Assigned task
Copy the data that appears below exactly. Drop the pictures.

(Saved data entries)
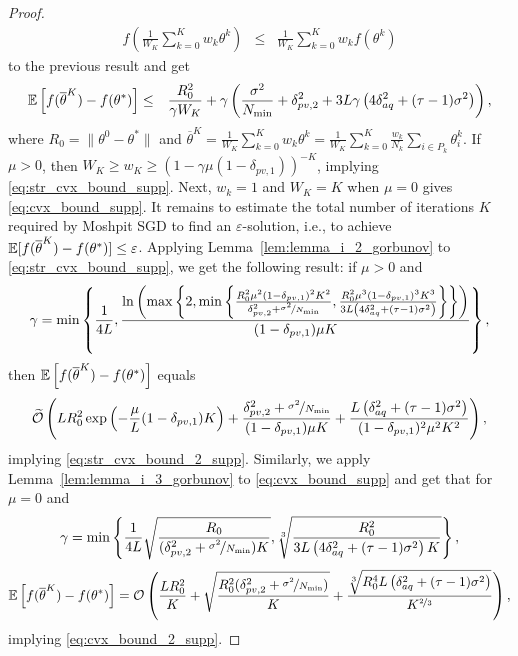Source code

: \begin{proof}
    \begin{eqnarray*}
        f\left(\frac{1}{W_K}\sum\limits_{k=0}^K w_k\theta^k\right) &\le& \frac{1}{W_K}\sum\limits_{k=0}^K w_k f(\theta^k)
    \end{eqnarray*}
    to the previous result and get
    \begin{eqnarray*}
        \mathbb{E}\left[f(\overline{\theta}^K) - f(\theta^*)\right] &\le& \frac{R_0^2}{\gamma W_K} + \gamma\left(\frac{\sigma^2}{N_{\min}} + \delta_{pv,2}^2 + 3L\gamma\left(4\delta_{aq}^2 + (\tau-1)\sigma^2\right)\right),
    \end{eqnarray*}
    where $R_0 = \|\theta^0 - \theta^*\|$ and $\overline{\theta}^K = \frac{1}{W_K}\sum_{k=0}^Kw_k\theta^k = \frac{1}{W_K}\sum_{k=0}^K\frac{w_k}{N_k}\sum_{i\in P_k}\theta_i^k$. If $\mu > 0$, then $W_K \ge w_K \ge (1-\gamma\mu(1-\delta_{pv,1}))^{-K}$, implying \eqref{eq:str_cvx_bound_supp}. Next, $w_k = 1$ and $W_K = K$ when $\mu = 0$ gives \eqref{eq:cvx_bound_supp}. It remains to estimate the total number of iterations $K$ required by Moshpit SGD to find an $\varepsilon$-solution, i.e., to achieve $\mathbb{E}[f(\overline{\theta}^K) - f(\theta^*)] \le \varepsilon$. Applying Lemma~\ref{lem:lemma_i_2_gorbunov} to \eqref{eq:str_cvx_bound_supp}, we get the following result: if $\mu > 0$ and 
    \begin{equation*}
        \gamma = \min\left\{\frac{1}{4L}, \frac{\ln\left(\max\left\{2, \min\left\{\frac{R_0^2\mu^2(1-\delta_{pv,1})^2K^2}{\delta_{pv,2}^2 + \nicefrac{\sigma^2}{N_{\min}} },\frac{R_0^2\mu^3(1-\delta_{pv,1})^3K^3}{3L\left(4\delta_{aq}^2 + (\tau-1)\sigma^2\right)}\right\}\right\}\right)}{(1-\delta_{pv,1})\mu K}\right\},
    \end{equation*}
    then $\mathbb{E}\left[f(\overline{\theta}^K) - f(\theta^*)\right]$ equals
    \begin{equation*}
        \widetilde{{\cal O}}\left(LR_0^2\exp\left(-\frac{\mu}{L}(1-\delta_{pv,1})K\right) + \frac{\delta_{pv,2}^2 + \nicefrac{\sigma^2}{N_{\min}}}{(1-\delta_{pv,1})\mu K} + \frac{L\left(\delta_{aq}^2 + (\tau-1)\sigma^2\right)}{(1-\delta_{pv,1})^2\mu^2 K^2}\right),
    \end{equation*}
    implying \eqref{eq:str_cvx_bound_2_supp}. Similarly, we apply Lemma~\ref{lem:lemma_i_3_gorbunov} to \eqref{eq:cvx_bound_supp} and get that for $\mu = 0$ and 
    \begin{equation*}
        \gamma = \min\left\{\frac{1}{4L} \sqrt{\frac{R_0}{(\delta_{pv,2}^2 + \nicefrac{\sigma^2}{N_{\min}})K}}, \sqrt[3]{\frac{R_0^2}{3L\left(4\delta_{aq}^2 + (\tau-1)\sigma^2\right) K}}\right\},
    \end{equation*}
    \begin{equation*}
        \mathbb{E}\left[f(\overline{\theta}^K) - f(\theta^*)\right] = {\cal O}\left(\frac{LR_0^2}{K} + \sqrt{\frac{R_0^2(\delta_{pv,2}^2 + \nicefrac{\sigma^2}{N_{\min}})}{K}} + \frac{\sqrt[3]{R_0^4L\left(\delta_{aq}^2 + (\tau-1)\sigma^2\right)}}{K^{\nicefrac{2}{3}}}\right),
    \end{equation*}
    implying \eqref{eq:cvx_bound_2_supp}.
\end{proof}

Exercise answer
Source code

: \begin{proof}
    \begin{eqnarray*}
        f\left(\frac{1}{W_K}\sum\limits_{k=0}^K w_k\theta^k\right) &\le& \frac{1}{W_K}\sum\limits_{k=0}^K w_k f(\theta^k)
    \end{eqnarray*}
    to the previous result and get
    \begin{eqnarray*}
        \mathbb{E}\left[f(\overline{\theta}^K) - f(\theta^*)\right] &\le& \frac{R_0^2}{\gamma W_K} + \gamma\left(\frac{\sigma^2}{N_{\min}} + \delta_{pv,2}^2 + 3L\gamma\left(4\delta_{aq}^2 + (\tau-1)\sigma^2\right)\right),
    \end{eqnarray*}
    where $R_0 = \|\theta^0 - \theta^*\|$ and $\overline{\theta}^K = \frac{1}{W_K}\sum_{k=0}^Kw_k\theta^k = \frac{1}{W_K}\sum_{k=0}^K\frac{w_k}{N_k}\sum_{i\in P_k}\theta_i^k$. If $\mu > 0$, then $W_K \ge w_K \ge (1-\gamma\mu(1-\delta_{pv,1}))^{-K}$, implying \eqref{eq:str_cvx_bound_supp}. Next, $w_k = 1$ and $W_K = K$ when $\mu = 0$ gives \eqref{eq:cvx_bound_supp}. It remains to estimate the total number of iterations $K$ required by Moshpit SGD to find an $\varepsilon$-solution, i.e., to achieve $\mathbb{E}[f(\overline{\theta}^K) - f(\theta^*)] \le \varepsilon$. Applying Lemma~\ref{lem:lemma_i_2_gorbunov} to \eqref{eq:str_cvx_bound_supp}, we get the following result: if $\mu > 0$ and 
    \begin{equation*}
        \gamma = \min\left\{\frac{1}{4L}, \frac{\ln\left(\max\left\{2, \min\left\{\frac{R_0^2\mu^2(1-\delta_{pv,1})^2K^2}{\delta_{pv,2}^2 + \nicefrac{\sigma^2}{N_{\min}} },\frac{R_0^2\mu^3(1-\delta_{pv,1})^3K^3}{3L\left(4\delta_{aq}^2 + (\tau-1)\sigma^2\right)}\right\}\right\}\right)}{(1-\delta_{pv,1})\mu K}\right\},
    \end{equation*}
    then $\mathbb{E}\left[f(\overline{\theta}^K) - f(\theta^*)\right]$ equals
    \begin{equation*}
        \widetilde{{\cal O}}\left(LR_0^2\exp\left(-\frac{\mu}{L}(1-\delta_{pv,1})K\right) + \frac{\delta_{pv,2}^2 + \nicefrac{\sigma^2}{N_{\min}}}{(1-\delta_{pv,1})\mu K} + \frac{L\left(\delta_{aq}^2 + (\tau-1)\sigma^2\right)}{(1-\delta_{pv,1})^2\mu^2 K^2}\right),
    \end{equation*}
    implying \eqref{eq:str_cvx_bound_2_supp}. Similarly, we apply Lemma~\ref{lem:lemma_i_3_gorbunov} to \eqref{eq:cvx_bound_supp} and get that for $\mu = 0$ and 
    \begin{equation*}
        \gamma = \min\left\{\frac{1}{4L} \sqrt{\frac{R_0}{(\delta_{pv,2}^2 + \nicefrac{\sigma^2}{N_{\min}})K}}, \sqrt[3]{\frac{R_0^2}{3L\left(4\delta_{aq}^2 + (\tau-1)\sigma^2\right) K}}\right\},
    \end{equation*}
    \begin{equation*}
        \mathbb{E}\left[f(\overline{\theta}^K) - f(\theta^*)\right] = {\cal O}\left(\frac{LR_0^2}{K} + \sqrt{\frac{R_0^2(\delta_{pv,2}^2 + \nicefrac{\sigma^2}{N_{\min}})}{K}} + \frac{\sqrt[3]{R_0^4L\left(\delta_{aq}^2 + (\tau-1)\sigma^2\right)}}{K^{\nicefrac{2}{3}}}\right),
    \end{equation*}
    implying \eqref{eq:cvx_bound_2_supp}.
\end{proof}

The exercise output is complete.